▸ **What needs to be done**: Every line from the one containing "Hotchkiss, Leyland, Body" through the last line below should be reproduced exactly; please include nothing else.

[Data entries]
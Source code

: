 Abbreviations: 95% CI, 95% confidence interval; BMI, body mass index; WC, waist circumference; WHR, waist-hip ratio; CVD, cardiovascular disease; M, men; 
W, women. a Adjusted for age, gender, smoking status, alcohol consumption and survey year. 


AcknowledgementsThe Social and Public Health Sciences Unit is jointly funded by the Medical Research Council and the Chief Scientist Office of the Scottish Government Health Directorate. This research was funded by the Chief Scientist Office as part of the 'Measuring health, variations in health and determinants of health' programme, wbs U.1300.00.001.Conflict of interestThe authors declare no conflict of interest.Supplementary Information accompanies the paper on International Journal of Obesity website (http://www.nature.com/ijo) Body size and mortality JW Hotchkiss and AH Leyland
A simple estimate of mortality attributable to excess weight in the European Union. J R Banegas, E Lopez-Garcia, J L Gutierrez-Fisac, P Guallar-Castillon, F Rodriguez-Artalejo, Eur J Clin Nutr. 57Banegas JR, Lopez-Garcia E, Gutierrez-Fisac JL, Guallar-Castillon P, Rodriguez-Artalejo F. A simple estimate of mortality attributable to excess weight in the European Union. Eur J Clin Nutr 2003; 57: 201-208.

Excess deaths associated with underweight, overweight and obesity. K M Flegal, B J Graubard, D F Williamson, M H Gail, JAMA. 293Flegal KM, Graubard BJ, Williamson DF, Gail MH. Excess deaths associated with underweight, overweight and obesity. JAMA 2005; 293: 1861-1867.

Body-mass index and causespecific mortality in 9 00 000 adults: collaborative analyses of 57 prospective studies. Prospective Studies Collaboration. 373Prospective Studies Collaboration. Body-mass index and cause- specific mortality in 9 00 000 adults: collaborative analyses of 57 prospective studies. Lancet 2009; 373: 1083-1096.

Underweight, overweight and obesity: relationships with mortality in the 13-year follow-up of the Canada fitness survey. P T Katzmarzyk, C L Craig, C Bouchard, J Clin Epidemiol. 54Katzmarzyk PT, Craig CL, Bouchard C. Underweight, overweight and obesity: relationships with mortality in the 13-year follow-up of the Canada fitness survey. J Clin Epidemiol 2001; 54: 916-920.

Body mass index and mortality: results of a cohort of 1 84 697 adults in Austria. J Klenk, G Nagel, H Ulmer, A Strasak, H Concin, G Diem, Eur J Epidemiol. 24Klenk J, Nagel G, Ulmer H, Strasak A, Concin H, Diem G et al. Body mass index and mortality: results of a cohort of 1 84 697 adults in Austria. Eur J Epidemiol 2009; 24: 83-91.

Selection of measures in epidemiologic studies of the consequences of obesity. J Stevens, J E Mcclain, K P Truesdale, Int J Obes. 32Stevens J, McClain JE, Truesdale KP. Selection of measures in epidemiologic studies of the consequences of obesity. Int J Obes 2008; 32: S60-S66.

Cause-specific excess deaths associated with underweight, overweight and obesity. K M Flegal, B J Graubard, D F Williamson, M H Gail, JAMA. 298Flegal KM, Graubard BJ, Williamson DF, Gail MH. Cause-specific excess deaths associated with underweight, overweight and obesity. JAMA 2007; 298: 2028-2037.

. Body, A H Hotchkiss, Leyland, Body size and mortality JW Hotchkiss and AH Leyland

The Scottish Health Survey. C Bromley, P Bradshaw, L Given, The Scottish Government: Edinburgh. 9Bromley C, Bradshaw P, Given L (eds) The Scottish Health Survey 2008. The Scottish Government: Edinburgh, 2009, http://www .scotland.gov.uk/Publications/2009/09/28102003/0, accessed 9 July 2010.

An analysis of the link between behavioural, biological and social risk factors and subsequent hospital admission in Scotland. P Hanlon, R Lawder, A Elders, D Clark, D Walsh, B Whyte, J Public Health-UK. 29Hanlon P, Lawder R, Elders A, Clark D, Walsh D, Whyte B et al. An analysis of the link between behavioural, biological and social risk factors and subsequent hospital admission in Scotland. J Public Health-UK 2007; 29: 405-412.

▸ **Output for this task**:
. Body, A H Hotchkiss, Leyland, Body size and mortality JW Hotchkiss and AH Leyland

The Scottish Health Survey. C Bromley, P Bradshaw, L Given, The Scottish Government: Edinburgh. 9Bromley C, Bradshaw P, Given L (eds) The Scottish Health Survey 2008. The Scottish Government: Edinburgh, 2009, http://www .scotland.gov.uk/Publications/2009/09/28102003/0, accessed 9 July 2010.

An analysis of the link between behavioural, biological and social risk factors and subsequent hospital admission in Scotland. P Hanlon, R Lawder, A Elders, D Clark, D Walsh, B Whyte, J Public Health-UK. 29Hanlon P, Lawder R, Elders A, Clark D, Walsh D, Whyte B et al. An analysis of the link between behavioural, biological and social risk factors and subsequent hospital admission in Scotland. J Public Health-UK 2007; 29: 405-412.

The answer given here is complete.